E così eccolo prigioniero a Palazzo Chigi. Bloccato dalle cose da fare. Il Covid ha ripreso forza con i primi freddi. La quarta ondata sta travolgendo l'Europa, l'Italia sembra reggere meglio però i numeri dei contagi si alzano pure da noi. Niente a che vedere con l'anno scorso, grazie alla campagna vaccinale i casi sono un decimo del 2020 e gli ospedali tengono botta. La situazione non fa comunque stare sereni, la quota di irriducibili no vax non cala e le proteste di piazza contro il green pass non si fermano. Il 31 dicembre scadrà lo stato di emergenza, uno strumento fondamentale per velocizzare gli interventi contro il virus ma che diversi, anche nella maggioranza, considerano un atto autoritario.

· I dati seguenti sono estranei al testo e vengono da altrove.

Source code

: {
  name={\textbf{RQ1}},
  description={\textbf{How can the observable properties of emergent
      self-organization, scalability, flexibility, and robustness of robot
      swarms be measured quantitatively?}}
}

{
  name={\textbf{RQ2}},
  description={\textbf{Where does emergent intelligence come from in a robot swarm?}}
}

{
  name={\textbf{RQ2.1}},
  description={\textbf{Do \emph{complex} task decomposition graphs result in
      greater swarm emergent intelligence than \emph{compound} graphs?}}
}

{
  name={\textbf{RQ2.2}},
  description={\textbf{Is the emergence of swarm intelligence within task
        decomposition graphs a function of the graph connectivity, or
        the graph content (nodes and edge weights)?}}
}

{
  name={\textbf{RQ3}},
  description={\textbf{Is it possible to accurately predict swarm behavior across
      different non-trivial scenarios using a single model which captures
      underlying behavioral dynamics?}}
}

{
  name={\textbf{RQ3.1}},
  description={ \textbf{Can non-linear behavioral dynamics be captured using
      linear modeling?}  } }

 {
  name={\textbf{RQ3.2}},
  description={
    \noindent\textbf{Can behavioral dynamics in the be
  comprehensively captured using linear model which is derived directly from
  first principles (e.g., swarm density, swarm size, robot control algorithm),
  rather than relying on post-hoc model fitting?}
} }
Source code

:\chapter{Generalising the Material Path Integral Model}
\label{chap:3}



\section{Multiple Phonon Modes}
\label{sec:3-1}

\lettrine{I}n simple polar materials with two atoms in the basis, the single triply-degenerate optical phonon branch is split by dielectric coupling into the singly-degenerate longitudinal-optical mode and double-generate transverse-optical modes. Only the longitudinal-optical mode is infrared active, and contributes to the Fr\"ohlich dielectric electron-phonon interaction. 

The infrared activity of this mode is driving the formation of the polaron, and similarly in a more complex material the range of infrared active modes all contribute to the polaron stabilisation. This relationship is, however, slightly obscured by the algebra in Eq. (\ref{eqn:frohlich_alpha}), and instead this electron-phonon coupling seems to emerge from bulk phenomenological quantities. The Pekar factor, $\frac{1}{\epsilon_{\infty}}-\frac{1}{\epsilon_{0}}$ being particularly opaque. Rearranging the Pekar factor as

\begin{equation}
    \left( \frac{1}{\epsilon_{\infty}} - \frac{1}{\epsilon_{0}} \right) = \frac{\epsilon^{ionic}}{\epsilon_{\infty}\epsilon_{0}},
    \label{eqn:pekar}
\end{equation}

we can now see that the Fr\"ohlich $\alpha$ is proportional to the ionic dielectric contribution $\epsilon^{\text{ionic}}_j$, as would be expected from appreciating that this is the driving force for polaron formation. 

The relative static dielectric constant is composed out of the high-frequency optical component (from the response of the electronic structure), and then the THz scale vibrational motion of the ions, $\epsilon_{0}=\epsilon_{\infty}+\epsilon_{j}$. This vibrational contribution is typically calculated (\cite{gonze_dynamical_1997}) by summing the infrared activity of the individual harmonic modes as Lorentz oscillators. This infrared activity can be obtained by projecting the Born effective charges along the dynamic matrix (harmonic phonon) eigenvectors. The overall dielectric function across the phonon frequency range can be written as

Che fare, prorogarlo? Sospenderlo? Il governo «sta riflettendo» e per decidere aspetterà i dati delle prossime settimane. Insomma, prende tempo perché si tratta di una scelta che può creare malcontento e complicare la navigazione dell'esecutivo. L'obbiettivo principale della lotta al Covid resta quello di preservare per quanto possibile la normalità di vita riconquistata a fatica, a cominciare dall'apertura delle scuole. E visto che le prime dosi non crescono, sotto con le terze e con la vaccinazione dei giovanissimi.

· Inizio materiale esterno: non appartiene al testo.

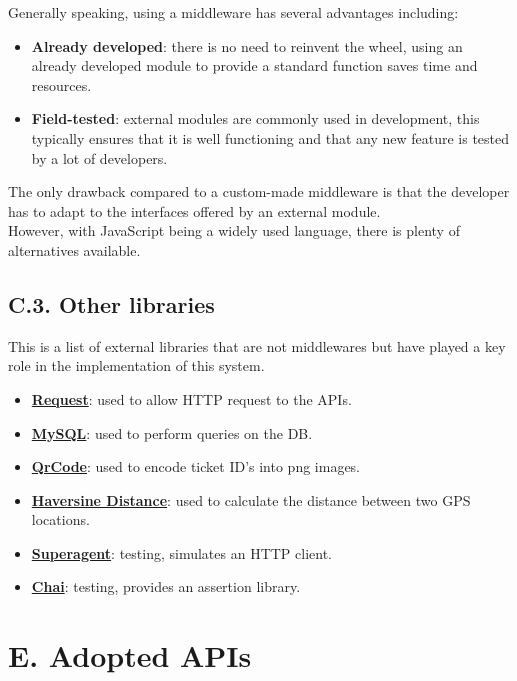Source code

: Generally speaking, using a middleware has several advantages including:
\begin{itemize}
  \item \textbf{Already developed}: there is no need to reinvent the wheel, using an already developed module to provide a standard function saves time and resources.
  \item \textbf{Field-tested}: external modules are commonly used in development, this typically ensures that it is well functioning and that any new feature is tested by a lot of developers.
\end{itemize}
The only drawback compared to a custom-made middleware is that the developer has to adapt to the interfaces offered by an external module.\\
However, with JavaScript being a widely used language, there is plenty of alternatives available.

\subsection{C.3. Other libraries}

This is a list of external libraries that are not middlewares but have played a key role in the implementation of this system.

\begin{itemize}
  \item \textbf{\href{https://www.npmjs.com/package/request}{Request}}: used to allow HTTP request to the APIs.
  \item \textbf{\href{https://www.npmjs.com/package/mysql}{MySQL}}: used to perform queries on the DB.
  \item \textbf{\href{https://www.npmjs.com/package/qrcode}{QrCode}}: used to encode ticket ID's into png images.
  \item \textbf{\href{https://www.npmjs.com/package/haversine-distance}{Haversine Distance}}: used to calculate the distance between two GPS locations.
  \item \textbf{\href{https://www.npmjs.com/package/superagent}{Superagent}}: testing, simulates an HTTP client.
  \item \textbf{\href{https://www.npmjs.com/package/chai}{Chai}}: testing, provides an assertion library.
\end{itemize}

\section{E. Adopted APIs}

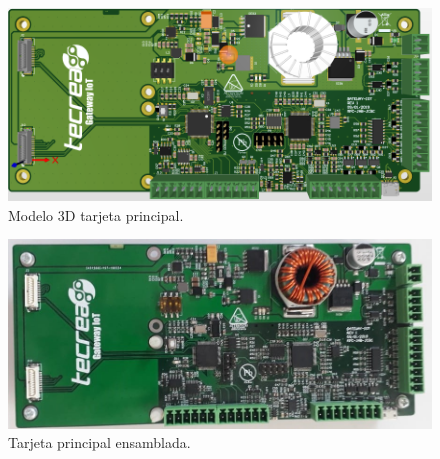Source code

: \begin{figure}[H]
	\centering
	\includegraphics[scale=.45]{./Figures/mainboard3D.png}
	\caption{Modelo 3D tarjeta principal.}
	\label{fig:mainboard}
\end{figure}

\begin{figure}[H]
	\centering
	\includegraphics[scale=.45]{./Figures/mainboardSola.jpeg}
	\caption{Tarjeta principal ensamblada.}
	\label{fig:MainBoardCompleta}
\end{figure}


	




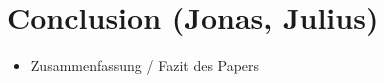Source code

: \section{Conclusion (Jonas, Julius)}

\begin{itemize}
    \item Zusammenfassung / Fazit des Papers
\end{itemize}

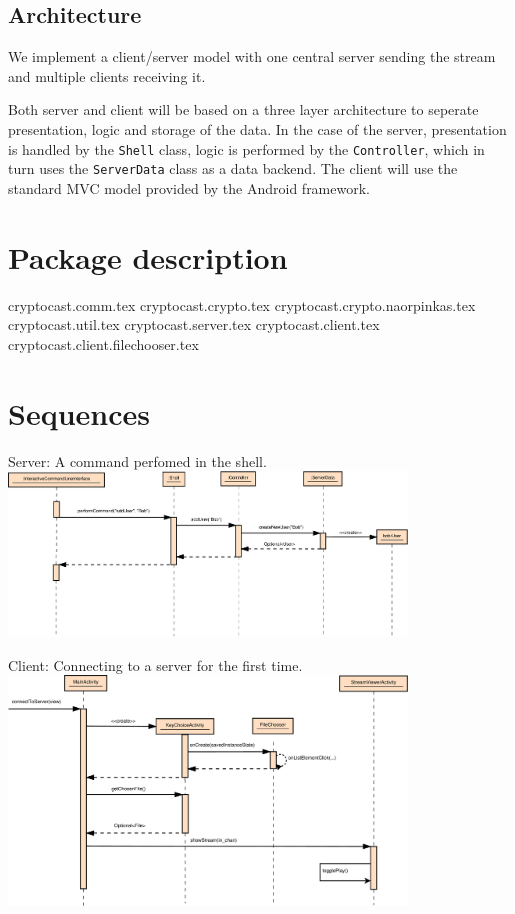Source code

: \documentclass[a4paper,10pt]{scrartcl}
\begin{document}
\subsection{Architecture}

We implement a client/server model with one central server sending the stream and multiple clients
receiving it.



Both server and client will be based on a three layer architecture to seperate presentation, logic
and storage of the data.
In the case of the server, presentation is handled by the \lstinline|Shell| class, logic is
performed by the \lstinline|Controller|, which in turn uses the \lstinline|ServerData| class
as a data backend.
The client will use the standard MVC model provided by the Android framework.



\section{Package description}

{cryptocast.comm.tex}
{cryptocast.crypto.tex}
{cryptocast.crypto.naorpinkas.tex}
{cryptocast.util.tex}
{cryptocast.server.tex}
{cryptocast.client.tex}
{cryptocast.client.filechooser.tex}

\section{Sequences}
\begin{illustration}{Server: A command perfomed in the shell.}
\includegraphics [width=400px] {figures/sequence_diagram_server/Server1.pdf}
\end{illustration}
\begin{illustration}{Client: Connecting to a server for the first time.}
\includegraphics [width=400px] {figures/sequence_diagram_client/sequence_client.pdf}
\end{illustration}
\end{document}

Qualche problema anche sul fronte economico. Se la legge di bilancio in un modo o nell'altro verrà approvata, magari ricorrendo al voto di fiducia per bruciare i tempi e recuperare il ritardo, a impensierire il premier adesso è il piano di ripresa. Infatti, dei 51 obbiettivi da conseguire entro la fine del 2021, ad oggi ne sono stati raggiunti 29. Ne mancano dunque 22, senza i quali non arriveranno tutti i finanziamenti concordati con Bruxelles. L'Europa paga se vede le riforme completate: si parla di 14 miliardi per quest'anno. Al 30 settembre i target centrati erano solo 13, il miglioramento fa ben sperare, però Draghi chiede più velocità: il controllo sul lavoro dei singoli ministeri non sarà più mensile bensì settimanale: sotto osservazione Colao e Cingolani per alcune lentezze che pare si registrino nella transizione ecologica e nella digitalizzazione. Dubbi poi sulle capacità delle Regioni di realizzare gli ospedali e i posti letto previsti. Si segnalano inoltre diverse difficoltà nella stesura di progetti idonei, in particolare nel Sud. Il caso della Sicilia, dove sono stati bocciate 31 proposte per l'agricoltura perché piene di errori, è il più clamoroso.

Un problema anche la burocrazia: il governo ha prodotto 549 provvedimenti, molti però sono in attesa dei decreti attuativi.

Insomma, c'è ancora parecchio da fare per «mettere a terra» il Pnrr. «Draghi è l'unico che può garantire l'Europa sulla qualità delle riforme», spiega il ministro Mara Carfagna. Il Colle può attendere.